Threadpool Executor vs Processpool Executor
ThreadPool Executor vs ProcessPool Executor
If you just want to know the difference? Here it is ...
ProcessPoolExecutor
- Runs each of your workers in its own separate child process.
- Each separate child process has its own separate Global Interpreter Lock, so if the task you want to execute is CPU-bound, using 5 child processes can make things run almost 5x as fast.
- It is possible to share data between processes. However, to do this, the state must be serialized and transmitted between processes. This process is called inter-process communication.
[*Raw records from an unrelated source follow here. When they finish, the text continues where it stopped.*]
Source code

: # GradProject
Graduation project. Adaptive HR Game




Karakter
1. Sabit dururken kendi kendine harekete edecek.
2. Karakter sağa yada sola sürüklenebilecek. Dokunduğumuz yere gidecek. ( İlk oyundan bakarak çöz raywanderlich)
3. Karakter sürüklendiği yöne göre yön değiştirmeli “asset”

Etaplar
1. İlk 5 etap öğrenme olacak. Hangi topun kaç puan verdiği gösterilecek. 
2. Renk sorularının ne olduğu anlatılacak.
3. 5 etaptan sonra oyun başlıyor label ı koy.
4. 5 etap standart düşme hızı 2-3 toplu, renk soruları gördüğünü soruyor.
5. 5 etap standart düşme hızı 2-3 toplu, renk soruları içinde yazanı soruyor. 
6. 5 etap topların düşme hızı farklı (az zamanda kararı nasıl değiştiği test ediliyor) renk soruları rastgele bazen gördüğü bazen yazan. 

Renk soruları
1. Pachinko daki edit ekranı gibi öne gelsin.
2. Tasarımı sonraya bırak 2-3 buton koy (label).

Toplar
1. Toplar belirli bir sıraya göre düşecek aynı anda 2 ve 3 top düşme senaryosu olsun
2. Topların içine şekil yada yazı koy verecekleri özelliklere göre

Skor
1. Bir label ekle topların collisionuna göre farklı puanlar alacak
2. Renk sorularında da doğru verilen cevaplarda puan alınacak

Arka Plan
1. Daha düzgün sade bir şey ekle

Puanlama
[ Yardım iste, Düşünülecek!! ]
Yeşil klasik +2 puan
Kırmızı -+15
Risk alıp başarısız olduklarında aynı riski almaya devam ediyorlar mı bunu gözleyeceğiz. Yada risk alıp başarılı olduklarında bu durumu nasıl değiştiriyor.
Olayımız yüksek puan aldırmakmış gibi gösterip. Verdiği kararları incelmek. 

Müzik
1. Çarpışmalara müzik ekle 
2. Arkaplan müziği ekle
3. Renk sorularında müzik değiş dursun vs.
There are certain limitations on what data and state can be shared and this adds overhead to sharing data.
- TLDR - Sharing state between processes is harder and heavyweight.
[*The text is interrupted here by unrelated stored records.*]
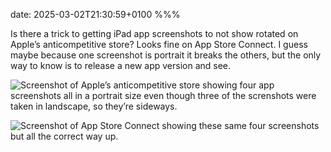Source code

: date: 2025-03-02T21:30:59+0100
%%%

Is there a trick to getting iPad app screenshots to not show rotated on Apple’s anticompetitive store? Looks fine on App Store Connect. I guess maybe because one screenshot is portrait it breaks the others, but the only way to know is to release a new app version and see.

![Screenshot of Apple’s anticompetitive store showing four app screenshots all in a portrait size even though three of the screnshots were taken in landscape, so they’re sideways.](public.png)

![Screenshot of App Store Connect showing these same four screenshots but all the correct way up.](asc.png)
- Create 10s of Workers, not 100s or 1000s of tasks.
ThreadPoolExecutor
- Runs each of your workers in separate threads within the main process.
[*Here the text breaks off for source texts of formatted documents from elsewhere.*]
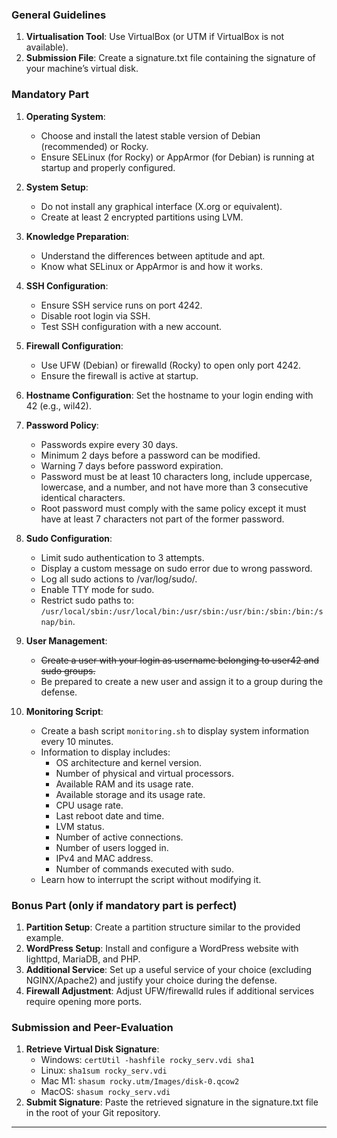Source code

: ### General Guidelines
1. **Virtualisation Tool**: Use VirtualBox (or UTM if VirtualBox is not available).
2. **Submission File**: Create a signature.txt file containing the signature of your machine’s virtual disk.

### Mandatory Part
1. **Operating System**:
   - Choose and install the latest stable version of Debian (recommended) or Rocky.
   - Ensure SELinux (for Rocky) or AppArmor (for Debian) is running at startup and properly configured.

2. **System Setup**:
   - Do not install any graphical interface (X.org or equivalent).
   - Create at least 2 encrypted partitions using LVM.

3. **Knowledge Preparation**:
   - Understand the differences between aptitude and apt.
   - Know what SELinux or AppArmor is and how it works.

4. **SSH Configuration**:
   - Ensure SSH service runs on port 4242.
   - Disable root login via SSH.
   - Test SSH configuration with a new account.

5. **Firewall Configuration**:
   - Use UFW (Debian) or firewalld (Rocky) to open only port 4242.
   - Ensure the firewall is active at startup.

6. **Hostname Configuration**: Set the hostname to your login ending with 42 (e.g., wil42).

7. **Password Policy**:
   - Passwords expire every 30 days.
   - Minimum 2 days before a password can be modified.
   - Warning 7 days before password expiration.
   - Password must be at least 10 characters long, include uppercase, lowercase, and a number, and not have more than 3 consecutive identical characters.
   - Root password must comply with the same policy except it must have at least 7 characters not part of the former password.

8. **Sudo Configuration**:
   - Limit sudo authentication to 3 attempts.
   - Display a custom message on sudo error due to wrong password.
   - Log all sudo actions to /var/log/sudo/.
   - Enable TTY mode for sudo.
   - Restrict sudo paths to: `/usr/local/sbin:/usr/local/bin:/usr/sbin:/usr/bin:/sbin:/bin:/snap/bin`.

9. **User Management**:
   - ~~Create a user with your login as username belonging to user42 and sudo groups.~~
   - Be prepared to create a new user and assign it to a group during the defense.

10. **Monitoring Script**:
    - Create a bash script `monitoring.sh` to display system information every 10 minutes.
    - Information to display includes:
      - OS architecture and kernel version.
      - Number of physical and virtual processors.
      - Available RAM and its usage rate.
      - Available storage and its usage rate.
      - CPU usage rate.
      - Last reboot date and time.
      - LVM status.
      - Number of active connections.
      - Number of users logged in.
      - IPv4 and MAC address.
      - Number of commands executed with sudo.
    - Learn how to interrupt the script without modifying it.

### Bonus Part (only if mandatory part is perfect)
1. **Partition Setup**: Create a partition structure similar to the provided example.
2. **WordPress Setup**: Install and configure a WordPress website with lighttpd, MariaDB, and PHP.
3. **Additional Service**: Set up a useful service of your choice (excluding NGINX/Apache2) and justify your choice during the defense.
4. **Firewall Adjustment**: Adjust UFW/firewalld rules if additional services require opening more ports.

### Submission and Peer-Evaluation
1. **Retrieve Virtual Disk Signature**:
   - Windows: `certUtil -hashfile rocky_serv.vdi sha1`
   - Linux: `sha1sum rocky_serv.vdi`
   - Mac M1: `shasum rocky.utm/Images/disk-0.qcow2`
   - MacOS: `shasum rocky_serv.vdi`
2. **Submit Signature**: Paste the retrieved signature in the signature.txt file in the root of your Git repository.

---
- Mainly used for I/O bound operations like Read/Write or network requests or there might be global variables or data shared via function arguments. Sharing data between Threads is straightforward.
- Multiple threads within a
ThreadPoolExecutor
are subject to the Global Interpreter Lock. This lock uses synchronization to ensure that only one thread of execution can execute instructions at a time within a Python process which means only one thread can execute at a time. - Ability to create 10s to 1,000s workers, not really constrained.
Difference
If you just want to know the difference, you can stop reading here and but if you want to learn more in detail, read further!
Threadpool Executor
A Threadpool executor class provides a thread pool in executor. What is a thread pool?
It is a group of pre-initiated threads that are on standby and ready to be given work.
When a pool is handed a task, it takes a thread from the container, hands it a Task
it was given and invoke the execute()
method. Once the execution is complete, the thread
hands itself back to the pool, putting itself to sleep.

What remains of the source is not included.